▸ **Exercise instructions**
Please repeat the records beneath this task exactly as they appear, but skip the images.

▸ **Records for this exercise**
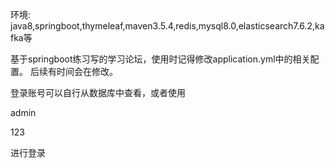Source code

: 环境: java8,springboot,thymeleaf,maven3.5.4,redis,mysql8.0,elasticsearch7.6.2,kafka等

基于springboot练习写的学习论坛，使用时记得修改application.yml中的相关配置。
后续有时间会在修改。

登录账号可以自行从数据库中查看，或者使用

admin

123

进行登录
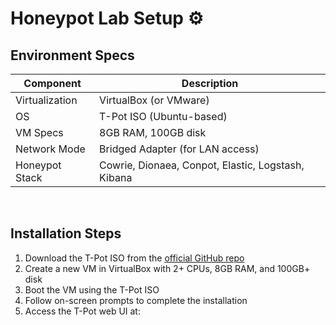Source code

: # Honeypot Lab Setup ⚙️

## Environment Specs

| Component          | Description                       |
|--------------------|-----------------------------------|
| Virtualization     | VirtualBox (or VMware)            |
| OS                 | T-Pot ISO (Ubuntu-based)          |
| VM Specs           | 8GB RAM, 100GB disk               |
| Network Mode       | Bridged Adapter (for LAN access)  |
| Honeypot Stack     | Cowrie, Dionaea, Conpot, Elastic, Logstash, Kibana |

</br>

## Installation Steps

1. Download the T-Pot ISO from the [official GitHub repo](https://github.com/telekom-security/tpotce/releases)
2. Create a new VM in VirtualBox with 2+ CPUs, 8GB RAM, and 100GB+ disk
3. Boot the VM using the T-Pot ISO
4. Follow on-screen prompts to complete the installation
5. Access the T-Pot web UI at:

▸ **Response to this exercise**
Source code

: 环境: java8,springboot,thymeleaf,maven3.5.4,redis,mysql8.0,elasticsearch7.6.2,kafka等

基于springboot练习写的学习论坛，使用时记得修改application.yml中的相关配置。
后续有时间会在修改。

登录账号可以自行从数据库中查看，或者使用

admin

123

进行登录
Source code

: # Honeypot Lab Setup ⚙️

## Environment Specs

| Component          | Description                       |
|--------------------|-----------------------------------|
| Virtualization     | VirtualBox (or VMware)            |
| OS                 | T-Pot ISO (Ubuntu-based)          |
| VM Specs           | 8GB RAM, 100GB disk               |
| Network Mode       | Bridged Adapter (for LAN access)  |
| Honeypot Stack     | Cowrie, Dionaea, Conpot, Elastic, Logstash, Kibana |

</br>

## Installation Steps

1. Download the T-Pot ISO from the [official GitHub repo](https://github.com/telekom-security/tpotce/releases)
2. Create a new VM in VirtualBox with 2+ CPUs, 8GB RAM, and 100GB+ disk
3. Boot the VM using the T-Pot ISO
4. Follow on-screen prompts to complete the installation
5. Access the T-Pot web UI at:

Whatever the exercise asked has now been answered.